Find the string "markdown" in the data, and copy out each line that has it.

The data:
════

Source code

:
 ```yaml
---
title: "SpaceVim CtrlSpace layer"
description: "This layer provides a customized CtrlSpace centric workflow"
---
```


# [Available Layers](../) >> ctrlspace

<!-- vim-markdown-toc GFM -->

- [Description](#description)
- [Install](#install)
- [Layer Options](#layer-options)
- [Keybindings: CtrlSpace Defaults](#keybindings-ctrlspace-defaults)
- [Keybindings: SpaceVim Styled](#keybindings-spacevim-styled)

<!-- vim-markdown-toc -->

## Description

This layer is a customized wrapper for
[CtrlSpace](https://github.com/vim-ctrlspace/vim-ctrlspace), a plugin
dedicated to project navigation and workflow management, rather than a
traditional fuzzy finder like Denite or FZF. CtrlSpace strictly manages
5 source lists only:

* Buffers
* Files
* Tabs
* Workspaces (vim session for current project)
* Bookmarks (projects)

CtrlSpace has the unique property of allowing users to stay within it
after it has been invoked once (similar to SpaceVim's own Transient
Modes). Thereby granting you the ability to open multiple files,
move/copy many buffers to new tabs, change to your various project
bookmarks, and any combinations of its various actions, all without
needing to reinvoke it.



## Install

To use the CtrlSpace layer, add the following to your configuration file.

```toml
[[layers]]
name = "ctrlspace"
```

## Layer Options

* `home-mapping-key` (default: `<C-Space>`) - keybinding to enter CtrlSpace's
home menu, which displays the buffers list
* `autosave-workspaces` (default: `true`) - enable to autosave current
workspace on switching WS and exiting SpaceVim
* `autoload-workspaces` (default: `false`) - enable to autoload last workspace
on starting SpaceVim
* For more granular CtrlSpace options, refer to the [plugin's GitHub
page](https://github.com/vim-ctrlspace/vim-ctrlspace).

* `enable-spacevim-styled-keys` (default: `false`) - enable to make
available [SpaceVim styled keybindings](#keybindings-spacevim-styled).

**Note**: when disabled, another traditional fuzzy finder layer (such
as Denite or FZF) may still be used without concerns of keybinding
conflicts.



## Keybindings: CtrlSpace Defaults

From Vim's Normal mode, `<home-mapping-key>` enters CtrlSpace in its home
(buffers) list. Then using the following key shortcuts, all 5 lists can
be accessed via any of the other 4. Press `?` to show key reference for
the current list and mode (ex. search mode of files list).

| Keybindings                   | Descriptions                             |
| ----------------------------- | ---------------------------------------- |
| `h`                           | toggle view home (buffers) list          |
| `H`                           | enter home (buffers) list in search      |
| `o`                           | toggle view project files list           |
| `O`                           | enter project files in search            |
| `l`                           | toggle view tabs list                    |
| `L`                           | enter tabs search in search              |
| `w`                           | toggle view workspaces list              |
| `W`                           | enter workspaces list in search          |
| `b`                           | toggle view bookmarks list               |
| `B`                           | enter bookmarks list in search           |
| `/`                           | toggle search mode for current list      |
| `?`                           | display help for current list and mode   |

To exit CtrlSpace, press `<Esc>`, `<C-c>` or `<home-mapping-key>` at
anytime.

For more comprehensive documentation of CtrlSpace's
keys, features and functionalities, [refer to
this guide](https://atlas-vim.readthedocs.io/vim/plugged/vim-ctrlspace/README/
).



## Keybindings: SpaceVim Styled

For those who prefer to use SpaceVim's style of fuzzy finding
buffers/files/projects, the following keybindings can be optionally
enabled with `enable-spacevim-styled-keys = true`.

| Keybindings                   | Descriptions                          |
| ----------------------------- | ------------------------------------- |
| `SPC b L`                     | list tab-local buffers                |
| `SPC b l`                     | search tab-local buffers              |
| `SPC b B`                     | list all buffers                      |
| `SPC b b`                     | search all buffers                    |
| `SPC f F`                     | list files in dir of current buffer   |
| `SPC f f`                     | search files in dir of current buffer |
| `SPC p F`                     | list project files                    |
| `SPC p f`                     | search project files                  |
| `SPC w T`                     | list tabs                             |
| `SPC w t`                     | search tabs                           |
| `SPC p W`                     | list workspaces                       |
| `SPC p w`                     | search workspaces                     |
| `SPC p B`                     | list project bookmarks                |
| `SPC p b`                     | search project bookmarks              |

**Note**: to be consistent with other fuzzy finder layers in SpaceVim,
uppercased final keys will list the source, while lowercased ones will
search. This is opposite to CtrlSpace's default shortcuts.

════

Result for this task:
<!-- vim-markdown-toc GFM -->
<!-- vim-markdown-toc -->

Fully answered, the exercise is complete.